October 27, 2025

TÉMOIGNAGE. Sécheresse dans les Corbières : "Bientôt, on ne vendangera plus"… Le cri d’alarme d’un vigneron

l’essentiel
Pour la 3e année consécutive, la sécheresse frappe durement le vignoble. À Luc-sur-Orbieu, Philippe Serny, 59 ans, vigneron depuis toujours, dresse un constat alarmant : sa récolte 2025 est quatre fois moindre qu’en 2022. Entre désespoir et lucidité, il témoigne d’un métier qui, face au climat, vacille.

Sous un ciel d’airain, les vignes ont soif, elles souffrent. Les hommes aussi. Philippe Serny, 59 ans, vigneron du cru, contemple ses rangs de ceps comme on contemple un souvenir qui s’efface. À la tête d’une exploitation de 15 hectares, il parle d’une voix lasse, celle de ceux qui, depuis trop longtemps, attendent la pluie comme on attend un pardon. “2022, c’était la dernière année normale. Et encore, une récolte moyenne, se souvient-il. Cette année, on a récolté quatre fois moins”. Le constat est brutal.

“Si la pluie ne vient pas, on ne vendangera plus”

Depuis trois ans, la sécheresse s’installe, tenace et sans répit, sur le vignoble des Corbières. En 2023 déjà, la récolte avait chuté de moitié par rapport à 2022. Et depuis, la descente continue, inexorable. Les sols craquent, les souches meurent debout. Sur le secteur de l’Amayral, où les terres fortes peinent à retenir la moindre goutte, le désastre se lit dans le paysage. Là où la vigne s’enracinait jadis avec fierté, elle ploie désormais sous le soleil. “Si la pluie ne vient pas, on ne vendangera plus, murmure Philippe Serny, la voix cassée. J’ai un caladoc qui a 8 ans, les souches y meurent. Cette année, avec 80 ares, j’ai récolté 800 kg de raisin. En 2022, c’était 12 tonnes”. L’écart donne le vertige.

“Avec la sécheresse […], pas de récolte future”

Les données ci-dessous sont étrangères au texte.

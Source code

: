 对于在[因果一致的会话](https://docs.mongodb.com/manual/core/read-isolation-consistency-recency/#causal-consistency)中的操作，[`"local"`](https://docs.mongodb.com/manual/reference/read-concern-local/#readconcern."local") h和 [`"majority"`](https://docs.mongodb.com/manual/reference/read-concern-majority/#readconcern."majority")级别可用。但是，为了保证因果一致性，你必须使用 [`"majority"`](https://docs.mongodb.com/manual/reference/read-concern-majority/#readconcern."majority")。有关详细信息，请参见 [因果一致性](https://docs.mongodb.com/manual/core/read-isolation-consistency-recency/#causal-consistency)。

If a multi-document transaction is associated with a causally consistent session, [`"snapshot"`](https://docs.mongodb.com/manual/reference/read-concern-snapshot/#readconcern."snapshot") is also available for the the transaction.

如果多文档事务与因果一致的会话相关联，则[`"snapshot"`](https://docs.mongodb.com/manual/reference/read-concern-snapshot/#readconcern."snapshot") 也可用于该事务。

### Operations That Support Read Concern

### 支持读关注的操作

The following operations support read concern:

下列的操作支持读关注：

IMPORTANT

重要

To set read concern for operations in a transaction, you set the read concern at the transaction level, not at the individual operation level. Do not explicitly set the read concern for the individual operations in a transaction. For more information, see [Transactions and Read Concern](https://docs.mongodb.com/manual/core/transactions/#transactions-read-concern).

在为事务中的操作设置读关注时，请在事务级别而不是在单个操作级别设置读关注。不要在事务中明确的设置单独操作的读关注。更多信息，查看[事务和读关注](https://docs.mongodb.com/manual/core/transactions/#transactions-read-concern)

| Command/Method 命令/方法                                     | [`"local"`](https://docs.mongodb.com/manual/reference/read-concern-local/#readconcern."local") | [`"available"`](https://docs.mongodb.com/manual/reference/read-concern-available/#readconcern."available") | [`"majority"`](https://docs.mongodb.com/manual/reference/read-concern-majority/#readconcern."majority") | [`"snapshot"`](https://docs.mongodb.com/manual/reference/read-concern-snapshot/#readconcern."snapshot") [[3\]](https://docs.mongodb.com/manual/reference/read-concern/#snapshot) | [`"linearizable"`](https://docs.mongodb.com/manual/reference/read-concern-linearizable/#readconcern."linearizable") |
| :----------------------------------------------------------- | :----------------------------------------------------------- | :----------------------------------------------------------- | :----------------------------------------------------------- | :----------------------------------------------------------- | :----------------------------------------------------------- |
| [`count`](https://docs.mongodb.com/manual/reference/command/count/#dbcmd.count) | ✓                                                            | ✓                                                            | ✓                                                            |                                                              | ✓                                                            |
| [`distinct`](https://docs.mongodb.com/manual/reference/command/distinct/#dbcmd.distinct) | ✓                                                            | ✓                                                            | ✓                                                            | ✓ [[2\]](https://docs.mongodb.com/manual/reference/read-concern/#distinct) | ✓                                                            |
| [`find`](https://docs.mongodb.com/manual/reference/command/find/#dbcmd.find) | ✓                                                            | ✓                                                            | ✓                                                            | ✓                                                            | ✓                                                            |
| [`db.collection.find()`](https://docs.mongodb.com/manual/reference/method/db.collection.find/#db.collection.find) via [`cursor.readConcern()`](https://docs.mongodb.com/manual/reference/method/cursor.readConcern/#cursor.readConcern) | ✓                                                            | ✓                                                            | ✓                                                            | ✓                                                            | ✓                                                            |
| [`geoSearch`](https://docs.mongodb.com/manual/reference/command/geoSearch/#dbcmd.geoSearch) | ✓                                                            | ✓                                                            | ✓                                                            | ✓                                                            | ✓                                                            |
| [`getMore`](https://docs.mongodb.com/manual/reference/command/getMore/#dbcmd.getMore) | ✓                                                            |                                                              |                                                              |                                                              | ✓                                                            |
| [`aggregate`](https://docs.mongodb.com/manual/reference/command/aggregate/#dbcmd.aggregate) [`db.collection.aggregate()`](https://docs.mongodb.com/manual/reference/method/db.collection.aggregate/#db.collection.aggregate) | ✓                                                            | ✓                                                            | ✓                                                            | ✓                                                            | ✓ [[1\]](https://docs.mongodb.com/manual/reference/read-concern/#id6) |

Sur une autre parcelle, la production du merlot est passée de 14 tonnes à une seule. “La récolte ne paie même plus les frais de la machine”, glisse-t-il, désabusé. Dans ces vignes autrefois gorgées de soleil et de vie, la mort avance en silence, feuille après feuille, ceps après ceps. Pourtant, le vigneron garde la lucidité de ceux qui savent. “Je vais vous dire une chose, confie-t-il. Il vaut mieux un gel qu’une sécheresse. Après le gel, le cep produit du bois, et on a de quoi tailler pour l’année suivante. Avec la sécheresse, pas de bois, pas de récolte future”. Le désastre climatique ne se limite plus à la vendange de cette année. Il mord déjà sur celle de l’an prochain. Les racines n’ont plus de force, les bourgeons se tarissent avant même de naître.

“Je suis très pessimiste”

Toutefois, sur le plan qualitatif, Philippe Serny reste serein : le millésime 2025 sera bon. Concentré, riche, sincère, comme souvent quand la vigne lutte pour survivre. Mais le vigneron n’en tire aucune joie : “La qualité, oui, mais pour combien de temps encore ? Si la vigne meurt, il n’y aura plus de vin à aimer”. Les aides publiques ? “C’est vrai qu’on nous exonère des taxes foncières, mais c’est largement insuffisant”, soupire-t-il. L’État panse les plaies, mais ne guérit rien. À la question de l’avenir, Philippe Serny ne cache plus son désarroi : “Je suis très pessimiste ; on arrache des vignes tous les jours. On nous parle de reconversion vers d’autres cultures, mais sans eau, que voulez-vous cultiver ? Quand on plante une vigne, c’est pour des décennies, pas pour une saison”. Ses mots tombent comme les feuilles sèches dans la poussière du chemin. Dans les Corbières, l’automne a le goût amer du vin rare, celui qu’on déguste avec gravité. Là où la terre brûle, les vignerons prient. Pour un nuage, pour une pluie. Pour qu’à nouveau, la vigne chante.